WHAT YOU WILL DO:
Copy exactly the run of lines that begins at the line with "OPPO PCLM10, Android" and ends at the final line of the entries.

>>>>>

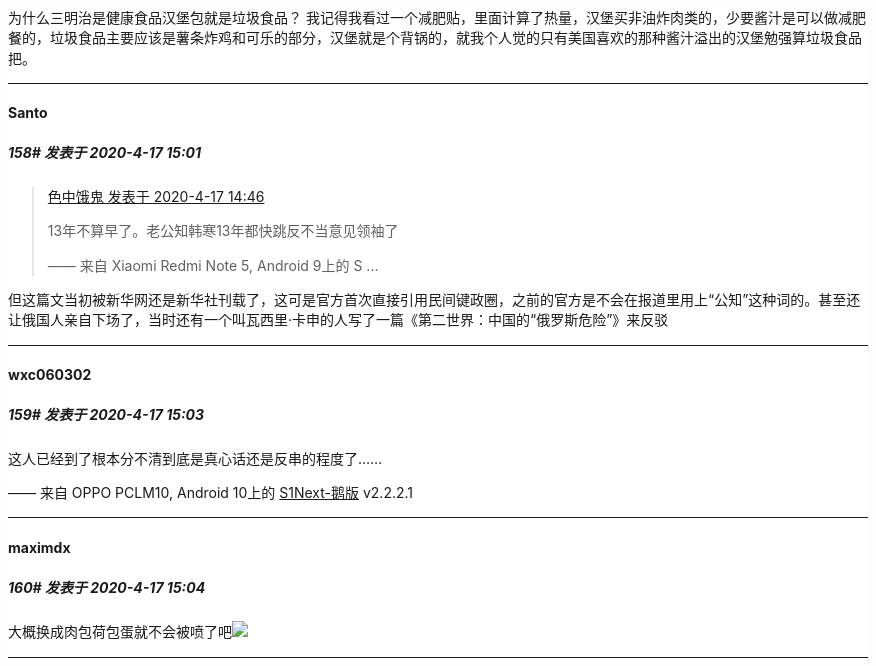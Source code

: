 为什么三明治是健康食品汉堡包就是垃圾食品？</blockquote>
我记得我看过一个减肥贴，里面计算了热量，汉堡买非油炸肉类的，少要酱汁是可以做减肥餐的，垃圾食品主要应该是薯条炸鸡和可乐的部分，汉堡就是个背锅的，就我个人觉的只有美国喜欢的那种酱汁溢出的汉堡勉强算垃圾食品把。







-----

####  Santo  
##### 158#       发表于 2020-4-17 15:01



<blockquote><a href="httphttps://bbs.saraba1st.com/2b/forum.php?mod=redirect&amp;goto=findpost&amp;pid=47114608&amp;ptid=1924617" target="_blank">色中饿鬼 发表于 2020-4-17 14:46</a>

13年不算早了。老公知韩寒13年都快跳反不当意见领袖了


—— 来自 Xiaomi Redmi Note 5, Android 9上的 S ...</blockquote>
但这篇文当初被新华网还是新华社刊载了，这可是官方首次直接引用民间键政圈，之前的官方是不会在报道里用上“公知”这种词的。甚至还让俄国人亲自下场了，当时还有一个叫瓦西里·卡申的人写了一篇《第二世界：中国的“俄罗斯危险”》来反驳







-----

####  wxc060302  
##### 159#       发表于 2020-4-17 15:03




这人已经到了根本分不清到底是真心话还是反串的程度了……

—— 来自 OPPO PCLM10, Android 10上的 [S1Next-鹅版](https://github.com/ykrank/S1-Next/releases) v2.2.2.1







-----

####  maximdx  
##### 160#       发表于 2020-4-17 15:04




大概换成肉包荷包蛋就不会被喷了吧<img src="https://static.saraba1st.com/image/smiley/face2017/124.png" referrerpolicy="no-referrer">







-----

<<<<<

RESPONSE TO THIS TASK:
—— 来自 OPPO PCLM10, Android 10上的 [S1Next-鹅版](https://github.com/ykrank/S1-Next/releases) v2.2.2.1







-----

####  maximdx  
##### 160#       发表于 2020-4-17 15:04




大概换成肉包荷包蛋就不会被喷了吧<img src="https://static.saraba1st.com/image/smiley/face2017/124.png" referrerpolicy="no-referrer">







-----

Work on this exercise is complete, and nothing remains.